As far as I could think of, this situation could be handled in 2 ways,
- Ignore $x_3$ (samples that contain characteristics of both classes) and treat the problem as a traditional binary classification.
- Label the samples in $x_3$ with both labels (positive & negative) and consider this as a multi-label classification problem.
I wish to follow the second option, as it is more natural choice. The reason being, ignoring some samples from the dataset gives me a feeling of manipulating the dataset artificially which may affect the performance of the classifier in the real world scenario. In this context, I have the following questions,
- Is it correct to treat this a multi-label classification problem. If so, is the intuition which is explained in the previous paragraph correct?
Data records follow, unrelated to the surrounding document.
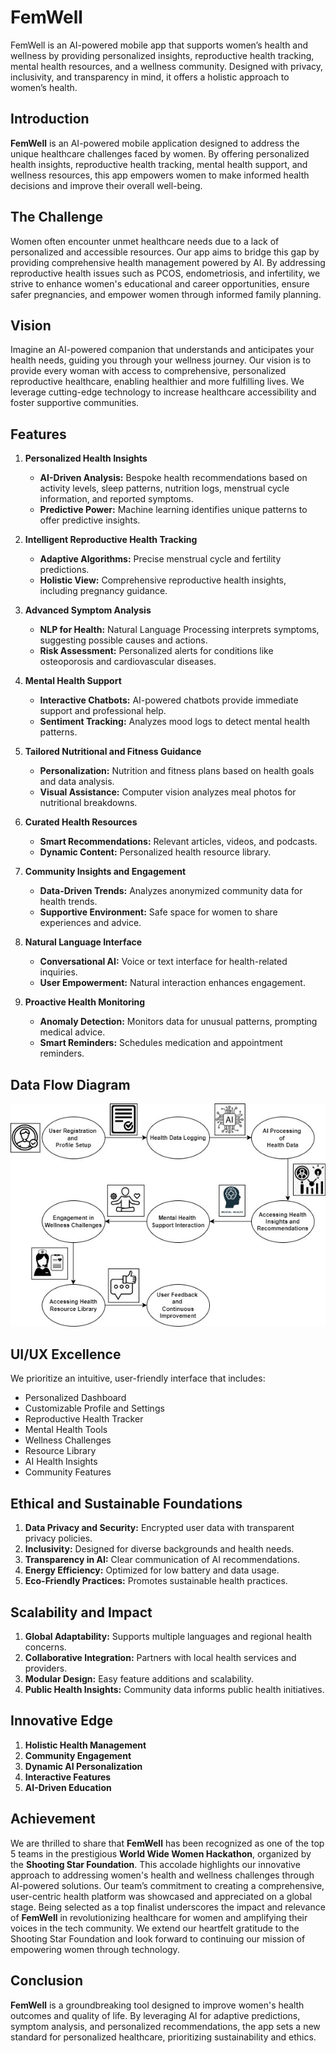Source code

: # FemWell
FemWell is an AI-powered mobile app that supports women’s health and wellness by providing personalized insights, reproductive health tracking, mental health resources, and a wellness community. Designed with privacy, inclusivity, and transparency in mind, it offers a holistic approach to women’s health.

## Introduction
**FemWell** is an AI-powered mobile application designed to address the unique healthcare challenges faced by women. By offering personalized health insights, reproductive health tracking, mental health support, and wellness resources, this app empowers women to make informed health decisions and improve their overall well-being.

## The Challenge
Women often encounter unmet healthcare needs due to a lack of personalized and accessible resources. Our app aims to bridge this gap by providing comprehensive health management powered by AI. By addressing reproductive health issues such as PCOS, endometriosis, and infertility, we strive to enhance women's educational and career opportunities, ensure safer pregnancies, and empower women through informed family planning.

## Vision
Imagine an AI-powered companion that understands and anticipates your health needs, guiding you through your wellness journey. Our vision is to provide every woman with access to comprehensive, personalized reproductive healthcare, enabling healthier and more fulfilling lives. We leverage cutting-edge technology to increase healthcare accessibility and foster supportive communities.

## Features

1. **Personalized Health Insights**
   - **AI-Driven Analysis:** Bespoke health recommendations based on activity levels, sleep patterns, nutrition logs, menstrual cycle information, and reported symptoms.
   - **Predictive Power:** Machine learning identifies unique patterns to offer predictive insights.

2. **Intelligent Reproductive Health Tracking**
   - **Adaptive Algorithms:** Precise menstrual cycle and fertility predictions.
   - **Holistic View:** Comprehensive reproductive health insights, including pregnancy guidance.

3. **Advanced Symptom Analysis**
   - **NLP for Health:** Natural Language Processing interprets symptoms, suggesting possible causes and actions.
   - **Risk Assessment:** Personalized alerts for conditions like osteoporosis and cardiovascular diseases.

4. **Mental Health Support**
   - **Interactive Chatbots:** AI-powered chatbots provide immediate support and professional help.
   - **Sentiment Tracking:** Analyzes mood logs to detect mental health patterns.

5. **Tailored Nutritional and Fitness Guidance**
   - **Personalization:** Nutrition and fitness plans based on health goals and data analysis.
   - **Visual Assistance:** Computer vision analyzes meal photos for nutritional breakdowns.

6. **Curated Health Resources**
   - **Smart Recommendations:** Relevant articles, videos, and podcasts.
   - **Dynamic Content:** Personalized health resource library.

7. **Community Insights and Engagement**
   - **Data-Driven Trends:** Analyzes anonymized community data for health trends.
   - **Supportive Environment:** Safe space for women to share experiences and advice.

8. **Natural Language Interface**
   - **Conversational AI:** Voice or text interface for health-related inquiries.
   - **User Empowerment:** Natural interaction enhances engagement.

9. **Proactive Health Monitoring**
   - **Anomaly Detection:** Monitors data for unusual patterns, prompting medical advice.
   - **Smart Reminders:** Schedules medication and appointment reminders.

## Data Flow Diagram
![Data Flow Diagram](DataFlowDiagram.jpg)

## UI/UX Excellence
We prioritize an intuitive, user-friendly interface that includes:
- Personalized Dashboard
- Customizable Profile and Settings
- Reproductive Health Tracker
- Mental Health Tools
- Wellness Challenges
- Resource Library
- AI Health Insights
- Community Features

## Ethical and Sustainable Foundations
1. **Data Privacy and Security:** Encrypted user data with transparent privacy policies.
2. **Inclusivity:** Designed for diverse backgrounds and health needs.
3. **Transparency in AI:** Clear communication of AI recommendations.
4. **Energy Efficiency:** Optimized for low battery and data usage.
5. **Eco-Friendly Practices:** Promotes sustainable health practices.

## Scalability and Impact
1. **Global Adaptability:** Supports multiple languages and regional health concerns.
2. **Collaborative Integration:** Partners with local health services and providers.
3. **Modular Design:** Easy feature additions and scalability.
4. **Public Health Insights:** Community data informs public health initiatives.

## Innovative Edge
1. **Holistic Health Management**
2. **Community Engagement**
3. **Dynamic AI Personalization**
4. **Interactive Features**
5. **AI-Driven Education**

## Achievement
We are thrilled to share that **FemWell** has been recognized as one of the top 5 teams in the prestigious **World Wide Women Hackathon**, organized by the **Shooting Star Foundation**. This accolade highlights our innovative approach to addressing women's health and wellness challenges through AI-powered solutions. 
              Our team’s commitment to creating a comprehensive, user-centric health platform was showcased and appreciated on a global stage. Being selected as a top finalist underscores the impact and relevance of **FemWell** in revolutionizing healthcare for women and amplifying their voices in the tech community. We extend our heartfelt gratitude to the Shooting Star Foundation and look forward to continuing our mission of empowering women through technology.

## Conclusion
**FemWell** is a groundbreaking tool designed to improve women's health outcomes and quality of life. By leveraging AI for adaptive predictions, symptom analysis, and personalized recommendations, the app sets a new standard for personalized healthcare, prioritizing sustainability and ethics.

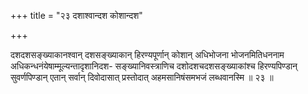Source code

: +++
title = "२३ दशाश्वान्दश कोशान्दश"

+++

दशदशसङ्ख्याकानश्वान् दशसङ्ख्याकान् हिरण्यपूर्णान् कोशान् अधिभोजना भोजनमितिधननाम अधिकन्धनंयेषाम्मूल्यन्तादृशानिदश- सङ्ख्यानिवस्त्राणिच दशोदशचदशसङ्ख्याकांश्च हिरण्यपिण्डान् सुवर्णपिण्डान् एतान् सर्वान् दिवोदासात् प्रस्तोदात् अहमसानिषंसमभजं लब्धवानस्मि ॥ २३ ॥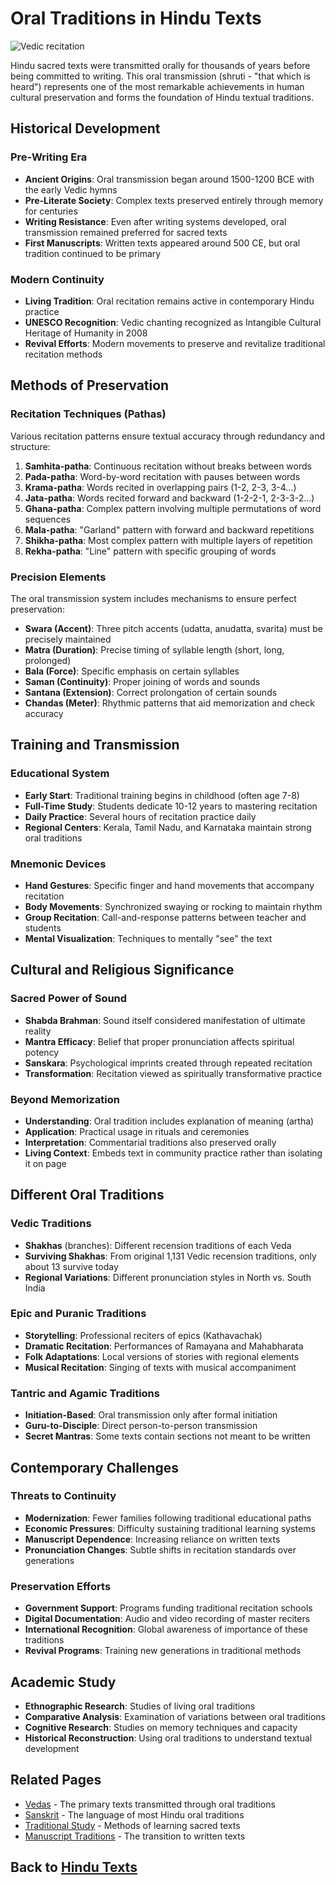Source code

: # Oral Traditions in Hindu Texts

![Vedic recitation](vedic_recitation.jpg)

Hindu sacred texts were transmitted orally for thousands of years before being committed to writing. This oral transmission (shruti - "that which is heard") represents one of the most remarkable achievements in human cultural preservation and forms the foundation of Hindu textual traditions.

## Historical Development

### Pre-Writing Era

- **Ancient Origins**: Oral transmission began around 1500-1200 BCE with the early Vedic hymns
- **Pre-Literate Society**: Complex texts preserved entirely through memory for centuries
- **Writing Resistance**: Even after writing systems developed, oral transmission remained preferred for sacred texts
- **First Manuscripts**: Written texts appeared around 500 CE, but oral tradition continued to be primary

### Modern Continuity

- **Living Tradition**: Oral recitation remains active in contemporary Hindu practice
- **UNESCO Recognition**: Vedic chanting recognized as Intangible Cultural Heritage of Humanity in 2008
- **Revival Efforts**: Modern movements to preserve and revitalize traditional recitation methods

## Methods of Preservation

### Recitation Techniques (Pathas)

Various recitation patterns ensure textual accuracy through redundancy and structure:

1. **Samhita-patha**: Continuous recitation without breaks between words
2. **Pada-patha**: Word-by-word recitation with pauses between words
3. **Krama-patha**: Words recited in overlapping pairs (1-2, 2-3, 3-4...)
4. **Jata-patha**: Words recited forward and backward (1-2-2-1, 2-3-3-2...)
5. **Ghana-patha**: Complex pattern involving multiple permutations of word sequences
6. **Mala-patha**: "Garland" pattern with forward and backward repetitions
7. **Shikha-patha**: Most complex pattern with multiple layers of repetition
8. **Rekha-patha**: "Line" pattern with specific grouping of words

### Precision Elements

The oral transmission system includes mechanisms to ensure perfect preservation:

- **Swara (Accent)**: Three pitch accents (udatta, anudatta, svarita) must be precisely maintained
- **Matra (Duration)**: Precise timing of syllable length (short, long, prolonged)
- **Bala (Force)**: Specific emphasis on certain syllables
- **Saman (Continuity)**: Proper joining of words and sounds
- **Santana (Extension)**: Correct prolongation of certain sounds
- **Chandas (Meter)**: Rhythmic patterns that aid memorization and check accuracy

## Training and Transmission

### Educational System

- **Early Start**: Traditional training begins in childhood (often age 7-8)
- **Full-Time Study**: Students dedicate 10-12 years to mastering recitation
- **Daily Practice**: Several hours of recitation practice daily
- **Regional Centers**: Kerala, Tamil Nadu, and Karnataka maintain strong oral traditions

### Mnemonic Devices

- **Hand Gestures**: Specific finger and hand movements that accompany recitation
- **Body Movements**: Synchronized swaying or rocking to maintain rhythm
- **Group Recitation**: Call-and-response patterns between teacher and students
- **Mental Visualization**: Techniques to mentally "see" the text

## Cultural and Religious Significance

### Sacred Power of Sound

- **Shabda Brahman**: Sound itself considered manifestation of ultimate reality
- **Mantra Efficacy**: Belief that proper pronunciation affects spiritual potency
- **Sanskara**: Psychological imprints created through repeated recitation
- **Transformation**: Recitation viewed as spiritually transformative practice

### Beyond Memorization

- **Understanding**: Oral tradition includes explanation of meaning (artha)
- **Application**: Practical usage in rituals and ceremonies
- **Interpretation**: Commentarial traditions also preserved orally
- **Living Context**: Embeds text in community practice rather than isolating it on page

## Different Oral Traditions

### Vedic Traditions

- **Shakhas** (branches): Different recension traditions of each Veda
- **Surviving Shakhas**: From original 1,131 Vedic recension traditions, only about 13 survive today
- **Regional Variations**: Different pronunciation styles in North vs. South India

### Epic and Puranic Traditions

- **Storytelling**: Professional reciters of epics (Kathavachak)
- **Dramatic Recitation**: Performances of Ramayana and Mahabharata
- **Folk Adaptations**: Local versions of stories with regional elements
- **Musical Recitation**: Singing of texts with musical accompaniment

### Tantric and Agamic Traditions

- **Initiation-Based**: Oral transmission only after formal initiation
- **Guru-to-Disciple**: Direct person-to-person transmission
- **Secret Mantras**: Some texts contain sections not meant to be written

## Contemporary Challenges

### Threats to Continuity

- **Modernization**: Fewer families following traditional educational paths
- **Economic Pressures**: Difficulty sustaining traditional learning systems
- **Manuscript Dependence**: Increasing reliance on written texts
- **Pronunciation Changes**: Subtle shifts in recitation standards over generations

### Preservation Efforts

- **Government Support**: Programs funding traditional recitation schools
- **Digital Documentation**: Audio and video recording of master reciters
- **International Recognition**: Global awareness of importance of these traditions
- **Revival Programs**: Training new generations in traditional methods

## Academic Study

- **Ethnographic Research**: Studies of living oral traditions
- **Comparative Analysis**: Examination of variations between oral traditions
- **Cognitive Research**: Studies on memory techniques and capacity
- **Historical Reconstruction**: Using oral traditions to understand textual development

## Related Pages

- [Vedas](./vedas.md) - The primary texts transmitted through oral traditions
- [Sanskrit](./sanskrit.md) - The language of most Hindu oral traditions
- [Traditional Study](./traditional_study.md) - Methods of learning sacred texts
- [Manuscript Traditions](./manuscript_traditions.md) - The transition to written texts

## Back to [Hindu Texts](./README.md)
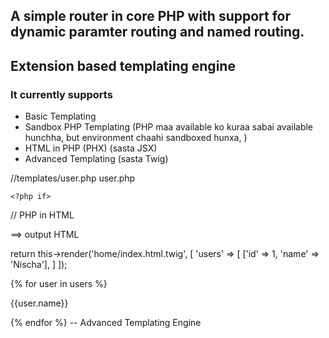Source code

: ## A simple router in core PHP with support for dynamic paramter routing and named routing.

## Extension based templating engine
### It currently supports
* Basic Templating
* Sandbox PHP Templating (PHP maa available ko kuraa sabai available hunchha, but environment chaahi sandboxed hunxa, )
* HTML in PHP (PHX)  (sasta JSX)
* Advanced Templating (sasta Twig)

//templates/user.php
user.php

<?php foreach($users as $user): ?>
    <?php if>
<?php foreach; ?> // PHP in HTML


==> output HTML

return this->render('home/index.html.twig', [
    'users' => [
        ['id' => 1, 'name' => 'Nischa'],
    ]
 ]);


 {% for user in users %}
 <p>{{user.name}}</p>
 {% endfor %} -- Advanced Templating Engine

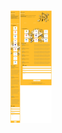 <div align="center">
  <img height="180em" src="https://github.com/BrunoCzeck/landing-page-portfolio/blob/master/img/portfolio.png"/>
</div>
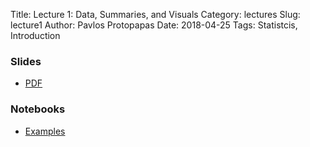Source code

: Title: Lecture 1: Data, Summaries, and Visuals
Category: lectures
Slug: lecture1
Author: Pavlos Protopapas
Date: 2018-04-25
Tags: Statistcis, Introduction


### Slides

- [PDF]({attach}presentation/Lecture1_Data.pdf)


### Notebooks

- [Examples]({filename}notebook/lecture1_notebook.ipynb)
- Is there any other learning paradigm that can handle this scenario? If so, please provide reference to relevant literature.
Best Answer
The problem that you have described is not quite a multi-label classification problem. Multi-label classification allows an object to have any combination of labels, including no labels at all. So in your case where there are 2 labels, it would allow 4 possible outcomes. That being said, you may be able to adapt a multi-label classifier to exclude to "no label" case.
What you describe sounds more like an ordinal regression problem. That is, there are 3 labels, where one label is logically "in between" the other two. See the link for details.